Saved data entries
┄┄┄┄┄┄┄┄┄┄

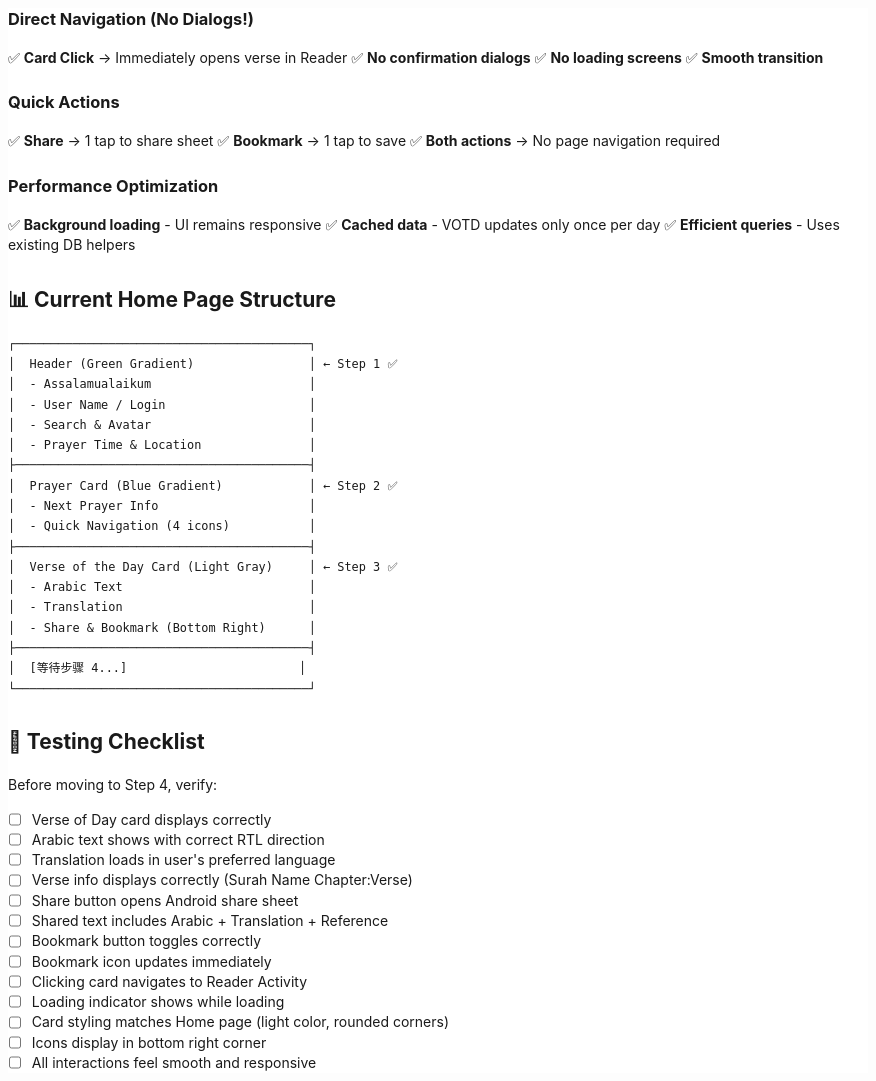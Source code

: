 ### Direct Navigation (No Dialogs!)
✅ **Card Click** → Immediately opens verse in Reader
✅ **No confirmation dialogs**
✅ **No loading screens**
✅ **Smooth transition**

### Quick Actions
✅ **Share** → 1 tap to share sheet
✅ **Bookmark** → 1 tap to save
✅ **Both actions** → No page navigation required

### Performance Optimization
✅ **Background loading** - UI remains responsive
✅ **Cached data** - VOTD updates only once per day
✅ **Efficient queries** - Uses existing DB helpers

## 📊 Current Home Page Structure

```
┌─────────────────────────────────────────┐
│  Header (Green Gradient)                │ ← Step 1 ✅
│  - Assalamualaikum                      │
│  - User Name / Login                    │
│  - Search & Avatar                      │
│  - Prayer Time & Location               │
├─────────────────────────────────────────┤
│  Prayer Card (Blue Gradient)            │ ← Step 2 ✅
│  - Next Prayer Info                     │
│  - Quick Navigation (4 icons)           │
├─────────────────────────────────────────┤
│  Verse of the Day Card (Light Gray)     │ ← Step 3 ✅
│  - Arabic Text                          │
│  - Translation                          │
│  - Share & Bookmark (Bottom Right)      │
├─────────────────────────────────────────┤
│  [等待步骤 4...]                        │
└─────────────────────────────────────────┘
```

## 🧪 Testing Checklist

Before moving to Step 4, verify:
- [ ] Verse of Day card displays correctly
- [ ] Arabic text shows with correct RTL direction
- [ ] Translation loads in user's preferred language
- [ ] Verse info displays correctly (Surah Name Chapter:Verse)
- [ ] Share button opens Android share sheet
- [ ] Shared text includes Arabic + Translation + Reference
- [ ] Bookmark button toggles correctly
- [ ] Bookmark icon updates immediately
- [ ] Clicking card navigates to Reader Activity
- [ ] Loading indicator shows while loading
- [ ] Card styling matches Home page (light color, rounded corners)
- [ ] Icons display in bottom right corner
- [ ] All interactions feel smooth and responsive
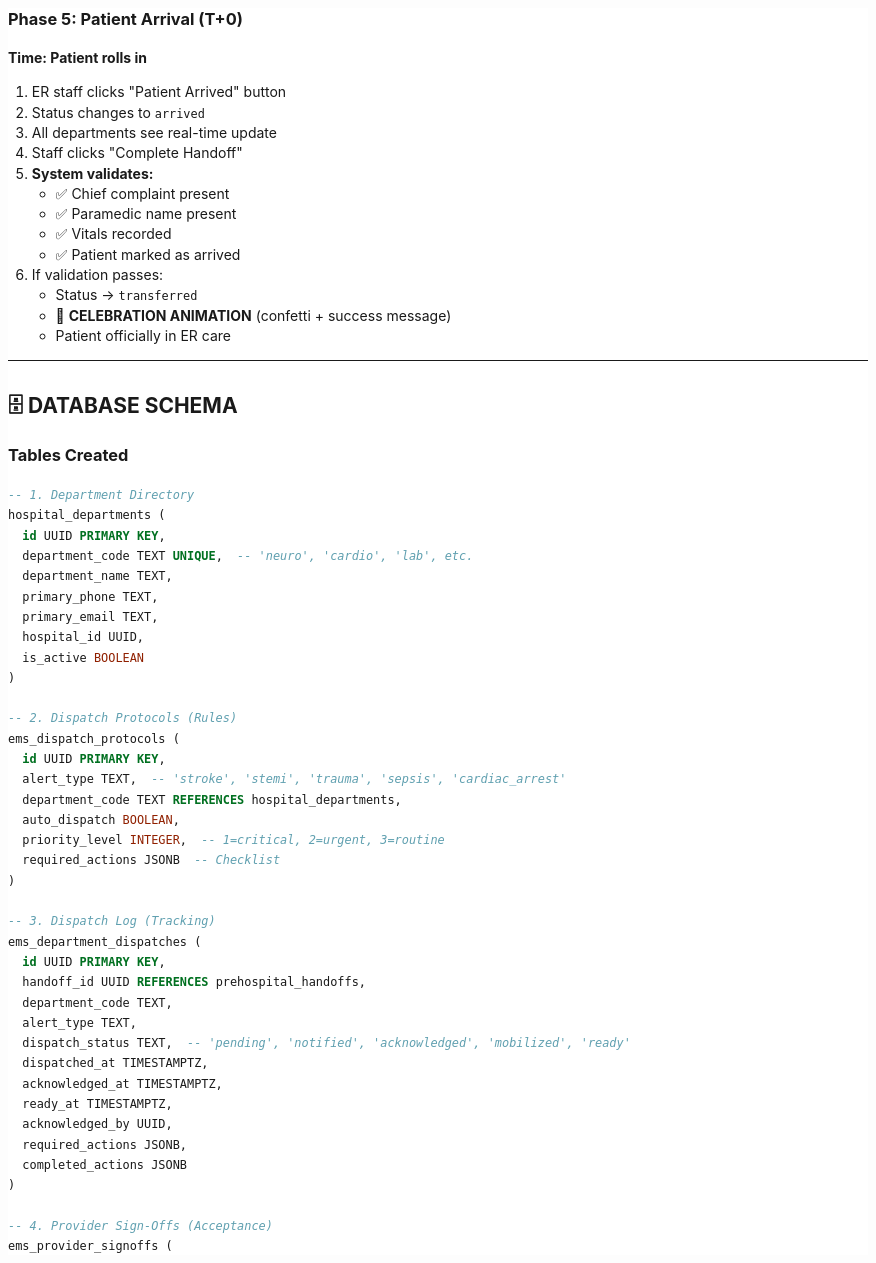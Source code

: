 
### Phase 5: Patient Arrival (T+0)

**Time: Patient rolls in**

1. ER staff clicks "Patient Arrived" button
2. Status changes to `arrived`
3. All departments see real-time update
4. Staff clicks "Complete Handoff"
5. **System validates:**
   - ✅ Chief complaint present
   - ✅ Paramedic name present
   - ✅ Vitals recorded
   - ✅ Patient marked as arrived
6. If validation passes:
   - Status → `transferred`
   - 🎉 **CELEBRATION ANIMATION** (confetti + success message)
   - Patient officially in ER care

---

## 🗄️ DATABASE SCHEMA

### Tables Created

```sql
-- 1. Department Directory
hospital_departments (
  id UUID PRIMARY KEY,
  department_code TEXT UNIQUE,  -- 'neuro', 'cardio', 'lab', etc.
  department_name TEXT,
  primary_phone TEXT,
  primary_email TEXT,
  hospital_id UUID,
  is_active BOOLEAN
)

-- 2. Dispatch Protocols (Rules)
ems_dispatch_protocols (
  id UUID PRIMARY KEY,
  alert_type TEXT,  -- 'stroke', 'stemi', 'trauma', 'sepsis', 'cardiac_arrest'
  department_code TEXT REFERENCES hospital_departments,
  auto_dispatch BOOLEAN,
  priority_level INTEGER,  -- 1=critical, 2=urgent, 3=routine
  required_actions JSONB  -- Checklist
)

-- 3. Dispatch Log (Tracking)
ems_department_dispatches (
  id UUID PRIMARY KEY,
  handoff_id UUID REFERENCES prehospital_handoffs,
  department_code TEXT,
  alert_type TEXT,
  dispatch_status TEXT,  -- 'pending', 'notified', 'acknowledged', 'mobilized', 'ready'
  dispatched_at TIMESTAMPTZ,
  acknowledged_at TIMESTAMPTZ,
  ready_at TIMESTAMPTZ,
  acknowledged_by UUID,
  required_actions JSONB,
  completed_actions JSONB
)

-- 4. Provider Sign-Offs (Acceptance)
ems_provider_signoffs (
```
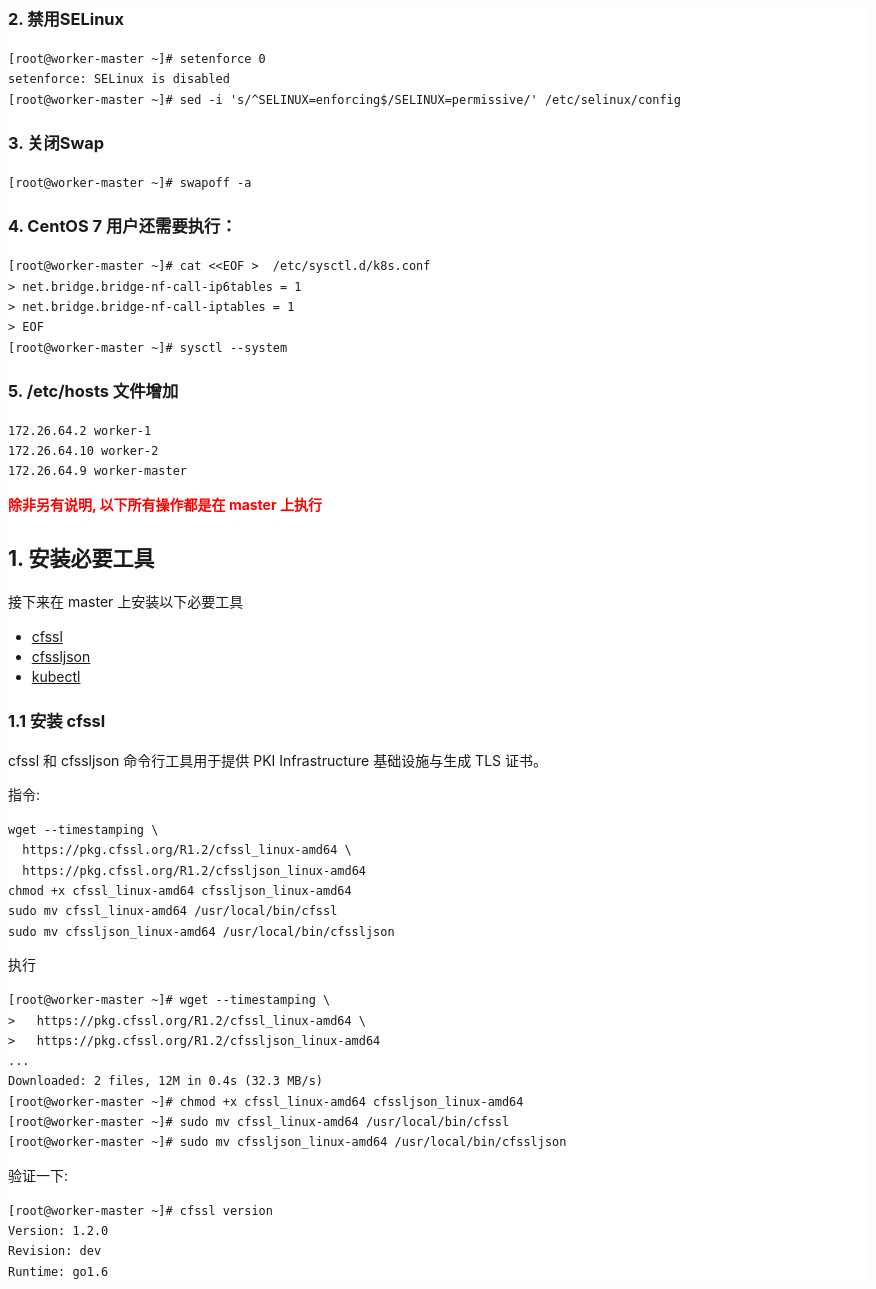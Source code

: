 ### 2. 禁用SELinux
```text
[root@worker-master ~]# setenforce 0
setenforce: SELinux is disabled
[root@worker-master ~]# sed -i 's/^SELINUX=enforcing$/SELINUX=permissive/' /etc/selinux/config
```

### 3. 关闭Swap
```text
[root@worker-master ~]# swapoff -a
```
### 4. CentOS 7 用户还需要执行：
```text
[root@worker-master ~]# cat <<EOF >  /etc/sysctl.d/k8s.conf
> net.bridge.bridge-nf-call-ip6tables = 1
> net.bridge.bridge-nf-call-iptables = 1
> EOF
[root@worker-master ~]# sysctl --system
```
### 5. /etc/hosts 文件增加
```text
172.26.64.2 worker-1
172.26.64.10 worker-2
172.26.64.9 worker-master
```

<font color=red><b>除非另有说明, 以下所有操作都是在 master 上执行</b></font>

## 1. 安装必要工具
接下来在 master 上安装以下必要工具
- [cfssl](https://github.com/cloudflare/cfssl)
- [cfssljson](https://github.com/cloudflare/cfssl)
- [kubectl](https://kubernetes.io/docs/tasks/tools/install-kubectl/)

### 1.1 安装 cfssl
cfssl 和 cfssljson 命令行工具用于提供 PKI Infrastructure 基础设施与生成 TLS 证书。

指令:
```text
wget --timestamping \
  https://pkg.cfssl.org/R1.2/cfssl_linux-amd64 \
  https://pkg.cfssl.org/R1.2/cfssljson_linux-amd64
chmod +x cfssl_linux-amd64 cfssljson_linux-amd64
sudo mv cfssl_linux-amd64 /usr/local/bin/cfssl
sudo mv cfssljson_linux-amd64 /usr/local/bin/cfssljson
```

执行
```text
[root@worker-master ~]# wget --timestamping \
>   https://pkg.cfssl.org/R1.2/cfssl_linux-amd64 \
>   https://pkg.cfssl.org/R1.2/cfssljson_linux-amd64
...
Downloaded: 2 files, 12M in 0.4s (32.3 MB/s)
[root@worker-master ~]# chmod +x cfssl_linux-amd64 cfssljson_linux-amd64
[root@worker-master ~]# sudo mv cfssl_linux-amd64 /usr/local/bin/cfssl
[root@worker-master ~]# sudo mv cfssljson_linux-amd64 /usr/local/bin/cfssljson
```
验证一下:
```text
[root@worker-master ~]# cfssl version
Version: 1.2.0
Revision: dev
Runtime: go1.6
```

┄┄┄┄┄┄┄┄┄┄

What is being asked
The reply should hold every line of the records unchanged and no pictures.

Written response
Source code

: ### Direct Navigation (No Dialogs!)
✅ **Card Click** → Immediately opens verse in Reader
✅ **No confirmation dialogs**
✅ **No loading screens**
✅ **Smooth transition**

### Quick Actions
✅ **Share** → 1 tap to share sheet
✅ **Bookmark** → 1 tap to save
✅ **Both actions** → No page navigation required

### Performance Optimization
✅ **Background loading** - UI remains responsive
✅ **Cached data** - VOTD updates only once per day
✅ **Efficient queries** - Uses existing DB helpers

## 📊 Current Home Page Structure

```
┌─────────────────────────────────────────┐
│  Header (Green Gradient)                │ ← Step 1 ✅
│  - Assalamualaikum                      │
│  - User Name / Login                    │
│  - Search & Avatar                      │
│  - Prayer Time & Location               │
├─────────────────────────────────────────┤
│  Prayer Card (Blue Gradient)            │ ← Step 2 ✅
│  - Next Prayer Info                     │
│  - Quick Navigation (4 icons)           │
├─────────────────────────────────────────┤
│  Verse of the Day Card (Light Gray)     │ ← Step 3 ✅
│  - Arabic Text                          │
│  - Translation                          │
│  - Share & Bookmark (Bottom Right)      │
├─────────────────────────────────────────┤
│  [等待步骤 4...]                        │
└─────────────────────────────────────────┘
```

## 🧪 Testing Checklist

Before moving to Step 4, verify:
- [ ] Verse of Day card displays correctly
- [ ] Arabic text shows with correct RTL direction
- [ ] Translation loads in user's preferred language
- [ ] Verse info displays correctly (Surah Name Chapter:Verse)
- [ ] Share button opens Android share sheet
- [ ] Shared text includes Arabic + Translation + Reference
- [ ] Bookmark button toggles correctly
- [ ] Bookmark icon updates immediately
- [ ] Clicking card navigates to Reader Activity
- [ ] Loading indicator shows while loading
- [ ] Card styling matches Home page (light color, rounded corners)
- [ ] Icons display in bottom right corner
- [ ] All interactions feel smooth and responsive
Source code

: 
### Phase 5: Patient Arrival (T+0)

**Time: Patient rolls in**

1. ER staff clicks "Patient Arrived" button
2. Status changes to `arrived`
3. All departments see real-time update
4. Staff clicks "Complete Handoff"
5. **System validates:**
   - ✅ Chief complaint present
   - ✅ Paramedic name present
   - ✅ Vitals recorded
   - ✅ Patient marked as arrived
6. If validation passes:
   - Status → `transferred`
   - 🎉 **CELEBRATION ANIMATION** (confetti + success message)
   - Patient officially in ER care

---

## 🗄️ DATABASE SCHEMA

### Tables Created

```sql
-- 1. Department Directory
hospital_departments (
  id UUID PRIMARY KEY,
  department_code TEXT UNIQUE,  -- 'neuro', 'cardio', 'lab', etc.
  department_name TEXT,
  primary_phone TEXT,
  primary_email TEXT,
  hospital_id UUID,
  is_active BOOLEAN
)

-- 2. Dispatch Protocols (Rules)
ems_dispatch_protocols (
  id UUID PRIMARY KEY,
  alert_type TEXT,  -- 'stroke', 'stemi', 'trauma', 'sepsis', 'cardiac_arrest'
  department_code TEXT REFERENCES hospital_departments,
  auto_dispatch BOOLEAN,
  priority_level INTEGER,  -- 1=critical, 2=urgent, 3=routine
  required_actions JSONB  -- Checklist
)

-- 3. Dispatch Log (Tracking)
ems_department_dispatches (
  id UUID PRIMARY KEY,
  handoff_id UUID REFERENCES prehospital_handoffs,
  department_code TEXT,
  alert_type TEXT,
  dispatch_status TEXT,  -- 'pending', 'notified', 'acknowledged', 'mobilized', 'ready'
  dispatched_at TIMESTAMPTZ,
  acknowledged_at TIMESTAMPTZ,
  ready_at TIMESTAMPTZ,
  acknowledged_by UUID,
  required_actions JSONB,
  completed_actions JSONB
)

-- 4. Provider Sign-Offs (Acceptance)
ems_provider_signoffs (
```
Source code

: ### 2. 禁用SELinux
```text
[root@worker-master ~]# setenforce 0
setenforce: SELinux is disabled
[root@worker-master ~]# sed -i 's/^SELINUX=enforcing$/SELINUX=permissive/' /etc/selinux/config
```

### 3. 关闭Swap
```text
[root@worker-master ~]# swapoff -a
```
### 4. CentOS 7 用户还需要执行：
```text
[root@worker-master ~]# cat <<EOF >  /etc/sysctl.d/k8s.conf
> net.bridge.bridge-nf-call-ip6tables = 1
> net.bridge.bridge-nf-call-iptables = 1
> EOF
[root@worker-master ~]# sysctl --system
```
### 5. /etc/hosts 文件增加
```text
172.26.64.2 worker-1
172.26.64.10 worker-2
172.26.64.9 worker-master
```

<font color=red><b>除非另有说明, 以下所有操作都是在 master 上执行</b></font>

## 1. 安装必要工具
接下来在 master 上安装以下必要工具
- [cfssl](https://github.com/cloudflare/cfssl)
- [cfssljson](https://github.com/cloudflare/cfssl)
- [kubectl](https://kubernetes.io/docs/tasks/tools/install-kubectl/)

### 1.1 安装 cfssl
cfssl 和 cfssljson 命令行工具用于提供 PKI Infrastructure 基础设施与生成 TLS 证书。

指令:
```text
wget --timestamping \
  https://pkg.cfssl.org/R1.2/cfssl_linux-amd64 \
  https://pkg.cfssl.org/R1.2/cfssljson_linux-amd64
chmod +x cfssl_linux-amd64 cfssljson_linux-amd64
sudo mv cfssl_linux-amd64 /usr/local/bin/cfssl
sudo mv cfssljson_linux-amd64 /usr/local/bin/cfssljson
```

执行
```text
[root@worker-master ~]# wget --timestamping \
>   https://pkg.cfssl.org/R1.2/cfssl_linux-amd64 \
>   https://pkg.cfssl.org/R1.2/cfssljson_linux-amd64
...
Downloaded: 2 files, 12M in 0.4s (32.3 MB/s)
[root@worker-master ~]# chmod +x cfssl_linux-amd64 cfssljson_linux-amd64
[root@worker-master ~]# sudo mv cfssl_linux-amd64 /usr/local/bin/cfssl
[root@worker-master ~]# sudo mv cfssljson_linux-amd64 /usr/local/bin/cfssljson
```
验证一下:
```text
[root@worker-master ~]# cfssl version
Version: 1.2.0
Revision: dev
Runtime: go1.6
```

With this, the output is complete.